Mlliyet Milliyet Blog Milliyet Blog
 
Facebook Connect
Blog Kategorileri
 

16 Ekim '07

 
Kategori
Sosyoloji
 

Almanya 1933

Almanya 1933
 

Moldova ile oynanan futbol maçında Türkiye Milli Takımının oyuncuları, ulusal marşların çalınması sırasında asker selamına durdular. Ardından bir televizyon kanalı, çatışmalarda hayatını yitiren asker ailelerine yardım adı altında bağış kampanyası başlattı ve nihayetinde tezkere meclise geldi. Bütün bunlar yaşanırken, medya sanki yabancı bir ülke ile savaşa giriyormuşuz gibi kahramanlık türkülerini her tonda ve her makamda okumaya başladı. Bu okumayla birlikte akıl almaz bir şiddet sarmalına döndü her şey. Farklı seslerin çok kolay hedef gösterildiği 1930’lu yılların Almanya’sındayız sanki.

Bir futbol karşılaşması öncesi yaşanan seremoniyi, savaşa gönderme olarak kullanan düşünceyi akılda tutup sorgulamak gerekir.

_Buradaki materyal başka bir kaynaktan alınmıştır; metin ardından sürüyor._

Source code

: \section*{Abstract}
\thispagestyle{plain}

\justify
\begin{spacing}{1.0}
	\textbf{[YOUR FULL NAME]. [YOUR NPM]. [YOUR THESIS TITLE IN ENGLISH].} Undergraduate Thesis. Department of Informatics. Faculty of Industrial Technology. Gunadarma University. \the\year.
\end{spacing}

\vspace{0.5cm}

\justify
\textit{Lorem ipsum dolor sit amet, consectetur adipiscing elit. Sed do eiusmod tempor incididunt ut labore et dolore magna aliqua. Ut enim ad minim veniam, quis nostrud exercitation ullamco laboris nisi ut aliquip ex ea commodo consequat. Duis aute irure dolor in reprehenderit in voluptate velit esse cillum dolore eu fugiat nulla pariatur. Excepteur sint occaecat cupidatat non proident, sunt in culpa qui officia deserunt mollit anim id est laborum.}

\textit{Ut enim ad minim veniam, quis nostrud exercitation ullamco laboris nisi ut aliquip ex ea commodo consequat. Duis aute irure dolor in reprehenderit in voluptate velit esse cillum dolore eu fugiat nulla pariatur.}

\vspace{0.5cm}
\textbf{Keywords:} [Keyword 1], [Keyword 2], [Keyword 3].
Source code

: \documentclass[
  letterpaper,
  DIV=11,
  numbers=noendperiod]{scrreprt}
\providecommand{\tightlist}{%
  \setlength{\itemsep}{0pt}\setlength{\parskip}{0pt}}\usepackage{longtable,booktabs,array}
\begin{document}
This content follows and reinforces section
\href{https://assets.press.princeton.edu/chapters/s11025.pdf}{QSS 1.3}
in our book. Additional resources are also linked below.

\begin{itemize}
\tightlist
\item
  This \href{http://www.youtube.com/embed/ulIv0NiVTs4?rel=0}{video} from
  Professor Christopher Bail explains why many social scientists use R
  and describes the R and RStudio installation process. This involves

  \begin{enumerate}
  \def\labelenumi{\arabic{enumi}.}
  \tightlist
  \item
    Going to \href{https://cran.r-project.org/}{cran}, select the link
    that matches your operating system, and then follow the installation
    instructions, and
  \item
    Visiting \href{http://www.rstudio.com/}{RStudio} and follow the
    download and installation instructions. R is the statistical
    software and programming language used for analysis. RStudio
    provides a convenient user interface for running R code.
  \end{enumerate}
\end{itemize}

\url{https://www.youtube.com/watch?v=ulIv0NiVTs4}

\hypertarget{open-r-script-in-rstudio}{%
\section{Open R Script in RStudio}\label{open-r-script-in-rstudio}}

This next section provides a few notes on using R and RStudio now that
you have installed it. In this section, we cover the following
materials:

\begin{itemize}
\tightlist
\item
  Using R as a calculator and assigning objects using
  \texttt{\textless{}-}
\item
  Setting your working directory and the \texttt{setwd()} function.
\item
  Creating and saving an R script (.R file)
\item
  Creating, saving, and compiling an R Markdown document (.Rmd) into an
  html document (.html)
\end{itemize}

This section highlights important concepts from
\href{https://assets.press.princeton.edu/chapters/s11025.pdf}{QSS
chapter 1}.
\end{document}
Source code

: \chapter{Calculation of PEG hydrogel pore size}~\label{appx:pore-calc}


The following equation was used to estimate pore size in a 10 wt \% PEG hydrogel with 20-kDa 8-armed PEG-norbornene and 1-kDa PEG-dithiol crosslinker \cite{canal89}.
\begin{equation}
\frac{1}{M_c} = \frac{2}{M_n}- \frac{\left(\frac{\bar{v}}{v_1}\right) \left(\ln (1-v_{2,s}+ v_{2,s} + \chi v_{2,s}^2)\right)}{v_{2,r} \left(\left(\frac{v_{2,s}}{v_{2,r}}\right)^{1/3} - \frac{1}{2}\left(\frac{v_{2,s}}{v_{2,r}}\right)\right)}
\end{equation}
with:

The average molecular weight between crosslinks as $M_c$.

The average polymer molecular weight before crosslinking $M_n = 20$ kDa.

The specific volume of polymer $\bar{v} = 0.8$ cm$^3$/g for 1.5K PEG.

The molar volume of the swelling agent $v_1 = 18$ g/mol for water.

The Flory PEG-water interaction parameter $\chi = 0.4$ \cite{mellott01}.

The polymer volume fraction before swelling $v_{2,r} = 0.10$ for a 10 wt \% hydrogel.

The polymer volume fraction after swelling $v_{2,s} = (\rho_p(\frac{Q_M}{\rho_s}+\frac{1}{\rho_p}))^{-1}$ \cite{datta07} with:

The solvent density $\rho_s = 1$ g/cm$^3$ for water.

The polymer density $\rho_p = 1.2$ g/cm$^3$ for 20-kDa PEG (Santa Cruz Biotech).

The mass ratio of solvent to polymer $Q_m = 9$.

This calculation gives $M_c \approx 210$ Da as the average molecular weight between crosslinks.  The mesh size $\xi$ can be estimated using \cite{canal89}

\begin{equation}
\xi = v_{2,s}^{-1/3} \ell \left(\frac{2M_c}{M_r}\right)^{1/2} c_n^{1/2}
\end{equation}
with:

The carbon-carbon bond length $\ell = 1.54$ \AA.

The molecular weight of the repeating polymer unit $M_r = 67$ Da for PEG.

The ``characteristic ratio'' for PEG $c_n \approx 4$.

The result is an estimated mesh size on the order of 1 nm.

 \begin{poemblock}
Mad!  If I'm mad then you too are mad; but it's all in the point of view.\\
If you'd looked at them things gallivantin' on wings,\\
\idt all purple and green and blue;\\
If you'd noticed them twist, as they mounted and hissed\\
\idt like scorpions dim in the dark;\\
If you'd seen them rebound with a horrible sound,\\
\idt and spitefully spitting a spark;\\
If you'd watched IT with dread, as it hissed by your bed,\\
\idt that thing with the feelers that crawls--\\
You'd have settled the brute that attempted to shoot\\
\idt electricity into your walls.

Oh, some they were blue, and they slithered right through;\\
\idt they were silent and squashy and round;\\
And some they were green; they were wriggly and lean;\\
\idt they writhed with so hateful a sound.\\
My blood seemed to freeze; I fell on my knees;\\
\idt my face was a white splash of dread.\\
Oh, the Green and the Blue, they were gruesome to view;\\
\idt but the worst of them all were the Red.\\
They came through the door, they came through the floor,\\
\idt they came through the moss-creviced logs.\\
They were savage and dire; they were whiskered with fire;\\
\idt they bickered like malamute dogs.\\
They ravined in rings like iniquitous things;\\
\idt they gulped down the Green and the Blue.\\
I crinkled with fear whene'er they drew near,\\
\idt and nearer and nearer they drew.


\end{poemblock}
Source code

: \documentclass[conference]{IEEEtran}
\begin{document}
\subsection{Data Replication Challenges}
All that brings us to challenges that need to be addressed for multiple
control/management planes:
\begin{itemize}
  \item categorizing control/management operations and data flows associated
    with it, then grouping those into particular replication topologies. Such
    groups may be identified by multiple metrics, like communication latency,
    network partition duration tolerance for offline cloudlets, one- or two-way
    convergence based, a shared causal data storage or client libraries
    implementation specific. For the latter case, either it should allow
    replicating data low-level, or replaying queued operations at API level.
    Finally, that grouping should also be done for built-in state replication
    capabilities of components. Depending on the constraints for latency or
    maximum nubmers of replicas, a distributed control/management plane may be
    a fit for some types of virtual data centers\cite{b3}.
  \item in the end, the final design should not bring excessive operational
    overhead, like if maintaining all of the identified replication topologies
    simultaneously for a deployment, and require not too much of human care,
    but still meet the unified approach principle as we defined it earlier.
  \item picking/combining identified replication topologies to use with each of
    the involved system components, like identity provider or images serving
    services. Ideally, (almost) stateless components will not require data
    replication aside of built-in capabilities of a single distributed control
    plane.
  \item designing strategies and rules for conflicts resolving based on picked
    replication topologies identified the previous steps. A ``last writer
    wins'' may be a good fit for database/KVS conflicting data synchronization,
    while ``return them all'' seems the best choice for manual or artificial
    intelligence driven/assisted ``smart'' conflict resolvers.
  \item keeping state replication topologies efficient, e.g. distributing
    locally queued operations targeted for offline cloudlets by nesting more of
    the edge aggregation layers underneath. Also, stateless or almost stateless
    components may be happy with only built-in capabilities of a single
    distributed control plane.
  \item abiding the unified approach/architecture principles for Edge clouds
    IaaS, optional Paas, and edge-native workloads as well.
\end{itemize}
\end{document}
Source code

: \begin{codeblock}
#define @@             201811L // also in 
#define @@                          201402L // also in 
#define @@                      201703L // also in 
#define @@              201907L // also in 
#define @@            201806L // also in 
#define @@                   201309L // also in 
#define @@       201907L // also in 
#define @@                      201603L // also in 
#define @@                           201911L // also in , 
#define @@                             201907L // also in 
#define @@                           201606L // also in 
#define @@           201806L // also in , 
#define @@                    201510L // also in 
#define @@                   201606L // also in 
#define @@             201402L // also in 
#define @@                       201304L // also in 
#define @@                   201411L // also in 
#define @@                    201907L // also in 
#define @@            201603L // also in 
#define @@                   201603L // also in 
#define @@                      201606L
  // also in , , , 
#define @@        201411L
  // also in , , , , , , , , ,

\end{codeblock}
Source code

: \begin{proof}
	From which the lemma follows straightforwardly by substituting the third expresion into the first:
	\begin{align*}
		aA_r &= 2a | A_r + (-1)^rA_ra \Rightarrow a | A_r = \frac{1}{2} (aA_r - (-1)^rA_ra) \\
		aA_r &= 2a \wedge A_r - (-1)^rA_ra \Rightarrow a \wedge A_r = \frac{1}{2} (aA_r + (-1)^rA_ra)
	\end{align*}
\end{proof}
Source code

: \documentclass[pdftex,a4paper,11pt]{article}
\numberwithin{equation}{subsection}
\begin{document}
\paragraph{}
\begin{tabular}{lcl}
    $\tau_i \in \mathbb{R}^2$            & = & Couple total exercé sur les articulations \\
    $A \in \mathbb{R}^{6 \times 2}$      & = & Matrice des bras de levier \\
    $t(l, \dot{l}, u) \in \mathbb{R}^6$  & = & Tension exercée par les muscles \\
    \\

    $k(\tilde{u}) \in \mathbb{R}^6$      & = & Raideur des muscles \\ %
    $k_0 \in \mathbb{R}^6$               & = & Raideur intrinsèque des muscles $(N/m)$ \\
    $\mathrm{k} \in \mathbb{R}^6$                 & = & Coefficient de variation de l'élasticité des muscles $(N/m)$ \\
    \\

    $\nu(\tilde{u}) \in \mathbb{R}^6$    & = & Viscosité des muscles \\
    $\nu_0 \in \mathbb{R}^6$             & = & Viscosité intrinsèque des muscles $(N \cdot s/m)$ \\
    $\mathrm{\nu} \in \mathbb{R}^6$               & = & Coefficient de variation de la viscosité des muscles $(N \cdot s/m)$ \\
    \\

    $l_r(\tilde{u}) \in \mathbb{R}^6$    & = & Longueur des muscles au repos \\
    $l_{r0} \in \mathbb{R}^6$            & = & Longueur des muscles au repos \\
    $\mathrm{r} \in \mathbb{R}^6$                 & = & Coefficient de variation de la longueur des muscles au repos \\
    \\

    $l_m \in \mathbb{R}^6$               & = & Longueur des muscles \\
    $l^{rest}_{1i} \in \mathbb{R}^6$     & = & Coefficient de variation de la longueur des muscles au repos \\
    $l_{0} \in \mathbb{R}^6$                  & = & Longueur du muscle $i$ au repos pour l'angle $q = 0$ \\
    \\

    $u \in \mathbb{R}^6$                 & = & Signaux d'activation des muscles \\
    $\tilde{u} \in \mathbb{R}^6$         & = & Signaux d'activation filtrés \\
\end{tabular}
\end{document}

Maçta sahaya çıkan ve selama duran futbolcuların aylık kazançlarının, sıradan bir asgari ücretlinin kaç ömür çalışacağına denk düştüğünü hesaplamak için hesap makinesi gerekiyor. Yine milli takım forması giyen futbolcuların, teknik ekip ve Fatih Terim ile birlikte federasyonla girdikleri maç primi kavgasını hatırlatma zamanı. Ve birçok futbolcunun askerliğini hala yapmadığının altını da çizmeli. Askerliğe koşsunlar dediğim yok, vicdani red hakkını kullanıyorlarsa da saygı duyarız ama öyle bir emarede yok. O halde vatan sevgisi, aldıkları milli maç primlerine bağlı olanların, vatan sevgisi bağlamında kimseye öğretecek bir şeyleri olmadığı gibi, örnek olacak bir noktaları da yok. Vakti zamanında Ahmet Kaya’ya çatal, bıçak, tabak fırlatan popçuların asker kaçağı olduklarının ortaya çıkması da ayrı bir ironi.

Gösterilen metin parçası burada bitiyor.